Across the entries below, count the lines in which the word "more" occurs. Reply with the count alone.

═══ Data for the task

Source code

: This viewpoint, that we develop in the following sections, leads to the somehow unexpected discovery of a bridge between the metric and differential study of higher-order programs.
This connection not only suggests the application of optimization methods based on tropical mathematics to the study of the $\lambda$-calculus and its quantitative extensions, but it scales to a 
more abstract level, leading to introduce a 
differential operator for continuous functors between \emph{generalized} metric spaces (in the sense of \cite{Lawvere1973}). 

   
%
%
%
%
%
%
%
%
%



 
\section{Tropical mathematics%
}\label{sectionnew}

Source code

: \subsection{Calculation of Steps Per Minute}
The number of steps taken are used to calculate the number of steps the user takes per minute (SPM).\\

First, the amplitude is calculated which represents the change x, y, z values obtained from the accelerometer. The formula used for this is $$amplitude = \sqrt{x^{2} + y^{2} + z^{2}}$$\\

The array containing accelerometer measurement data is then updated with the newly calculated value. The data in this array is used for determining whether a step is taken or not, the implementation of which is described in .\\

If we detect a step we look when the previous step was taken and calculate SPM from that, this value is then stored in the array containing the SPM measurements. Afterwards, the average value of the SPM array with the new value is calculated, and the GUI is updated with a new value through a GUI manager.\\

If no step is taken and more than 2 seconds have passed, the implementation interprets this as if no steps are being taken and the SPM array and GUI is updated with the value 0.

══════

Solution below: 2